→ Work instruction: When the line containing "### Waarom Parquet?" appears in the data below, begin copying there and stop only after the line containing "Azure Blob Storage".

→ Exercise materials:
****************************************

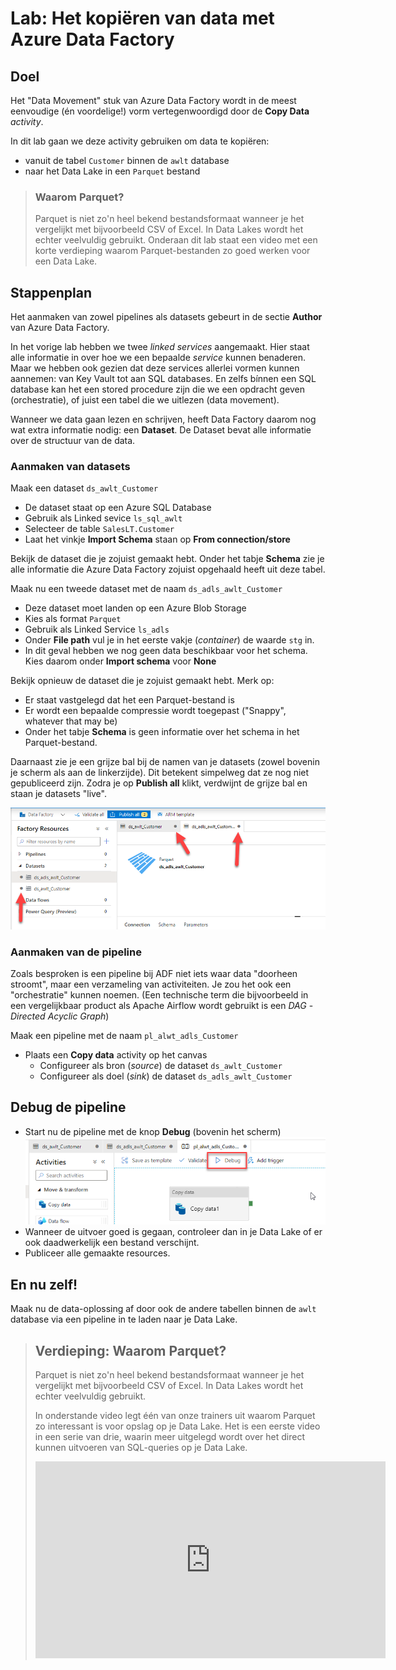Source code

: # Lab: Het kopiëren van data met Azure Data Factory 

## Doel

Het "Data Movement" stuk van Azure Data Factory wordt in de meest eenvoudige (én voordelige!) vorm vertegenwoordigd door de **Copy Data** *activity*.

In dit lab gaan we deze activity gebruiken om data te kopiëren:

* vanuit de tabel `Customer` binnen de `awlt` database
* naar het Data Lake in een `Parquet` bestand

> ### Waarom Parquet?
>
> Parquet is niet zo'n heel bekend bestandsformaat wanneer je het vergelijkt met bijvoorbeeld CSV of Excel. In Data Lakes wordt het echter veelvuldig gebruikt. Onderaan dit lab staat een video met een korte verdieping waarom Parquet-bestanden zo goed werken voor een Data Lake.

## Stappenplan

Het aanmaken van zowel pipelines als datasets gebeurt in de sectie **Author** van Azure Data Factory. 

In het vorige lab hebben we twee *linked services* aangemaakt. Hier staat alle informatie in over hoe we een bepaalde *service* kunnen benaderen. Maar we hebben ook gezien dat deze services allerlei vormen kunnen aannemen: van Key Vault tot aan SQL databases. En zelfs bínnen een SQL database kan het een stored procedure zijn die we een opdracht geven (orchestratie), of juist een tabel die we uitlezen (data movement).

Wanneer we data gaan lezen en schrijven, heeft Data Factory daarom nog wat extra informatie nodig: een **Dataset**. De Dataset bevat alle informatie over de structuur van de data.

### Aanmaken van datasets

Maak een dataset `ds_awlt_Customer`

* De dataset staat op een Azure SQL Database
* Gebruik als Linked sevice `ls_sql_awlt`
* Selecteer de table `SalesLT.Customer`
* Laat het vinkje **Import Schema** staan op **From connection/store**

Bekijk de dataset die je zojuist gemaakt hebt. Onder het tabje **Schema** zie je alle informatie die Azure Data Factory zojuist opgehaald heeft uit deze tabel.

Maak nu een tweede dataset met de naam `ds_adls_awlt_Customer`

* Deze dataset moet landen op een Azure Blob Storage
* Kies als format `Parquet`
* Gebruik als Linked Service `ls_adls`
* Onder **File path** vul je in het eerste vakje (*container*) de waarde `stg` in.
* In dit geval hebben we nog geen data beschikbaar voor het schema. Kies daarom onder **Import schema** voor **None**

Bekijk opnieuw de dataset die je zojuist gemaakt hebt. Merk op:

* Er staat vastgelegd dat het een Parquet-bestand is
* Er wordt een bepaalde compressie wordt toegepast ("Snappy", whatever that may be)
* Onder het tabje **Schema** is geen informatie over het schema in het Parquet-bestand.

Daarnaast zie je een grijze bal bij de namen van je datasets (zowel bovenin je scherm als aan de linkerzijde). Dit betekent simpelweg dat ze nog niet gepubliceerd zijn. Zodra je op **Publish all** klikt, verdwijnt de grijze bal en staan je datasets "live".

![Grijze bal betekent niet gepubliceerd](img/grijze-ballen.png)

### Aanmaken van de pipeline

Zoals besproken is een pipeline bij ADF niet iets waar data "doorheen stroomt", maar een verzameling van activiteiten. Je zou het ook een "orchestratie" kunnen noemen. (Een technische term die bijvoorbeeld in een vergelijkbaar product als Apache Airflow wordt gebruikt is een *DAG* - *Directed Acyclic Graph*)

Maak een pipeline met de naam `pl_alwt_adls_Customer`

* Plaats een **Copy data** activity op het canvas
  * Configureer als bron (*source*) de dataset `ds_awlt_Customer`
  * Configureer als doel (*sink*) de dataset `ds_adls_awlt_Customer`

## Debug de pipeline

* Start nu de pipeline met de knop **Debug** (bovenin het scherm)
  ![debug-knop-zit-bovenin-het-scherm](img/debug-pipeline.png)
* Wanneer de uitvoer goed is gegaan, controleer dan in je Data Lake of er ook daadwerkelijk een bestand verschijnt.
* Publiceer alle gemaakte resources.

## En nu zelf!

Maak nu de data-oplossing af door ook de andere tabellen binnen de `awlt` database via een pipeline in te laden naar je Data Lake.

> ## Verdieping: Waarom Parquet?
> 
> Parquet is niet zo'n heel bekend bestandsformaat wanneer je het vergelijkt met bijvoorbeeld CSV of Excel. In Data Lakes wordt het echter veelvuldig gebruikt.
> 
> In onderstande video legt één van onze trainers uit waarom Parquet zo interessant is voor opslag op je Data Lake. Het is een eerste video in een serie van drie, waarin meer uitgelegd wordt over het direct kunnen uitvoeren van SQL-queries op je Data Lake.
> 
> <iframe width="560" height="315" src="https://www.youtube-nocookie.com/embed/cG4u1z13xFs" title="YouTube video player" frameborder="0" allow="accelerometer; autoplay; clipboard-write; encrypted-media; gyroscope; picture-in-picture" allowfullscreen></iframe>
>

****************************************

→ Answer space:
> ### Waarom Parquet?
>
> Parquet is niet zo'n heel bekend bestandsformaat wanneer je het vergelijkt met bijvoorbeeld CSV of Excel. In Data Lakes wordt het echter veelvuldig gebruikt. Onderaan dit lab staat een video met een korte verdieping waarom Parquet-bestanden zo goed werken voor een Data Lake.

## Stappenplan

Het aanmaken van zowel pipelines als datasets gebeurt in de sectie **Author** van Azure Data Factory. 

In het vorige lab hebben we twee *linked services* aangemaakt. Hier staat alle informatie in over hoe we een bepaalde *service* kunnen benaderen. Maar we hebben ook gezien dat deze services allerlei vormen kunnen aannemen: van Key Vault tot aan SQL databases. En zelfs bínnen een SQL database kan het een stored procedure zijn die we een opdracht geven (orchestratie), of juist een tabel die we uitlezen (data movement).

Wanneer we data gaan lezen en schrijven, heeft Data Factory daarom nog wat extra informatie nodig: een **Dataset**. De Dataset bevat alle informatie over de structuur van de data.

### Aanmaken van datasets

Maak een dataset `ds_awlt_Customer`

* De dataset staat op een Azure SQL Database
* Gebruik als Linked sevice `ls_sql_awlt`
* Selecteer de table `SalesLT.Customer`
* Laat het vinkje **Import Schema** staan op **From connection/store**

Bekijk de dataset die je zojuist gemaakt hebt. Onder het tabje **Schema** zie je alle informatie die Azure Data Factory zojuist opgehaald heeft uit deze tabel.

Maak nu een tweede dataset met de naam `ds_adls_awlt_Customer`

* Deze dataset moet landen op een Azure Blob Storage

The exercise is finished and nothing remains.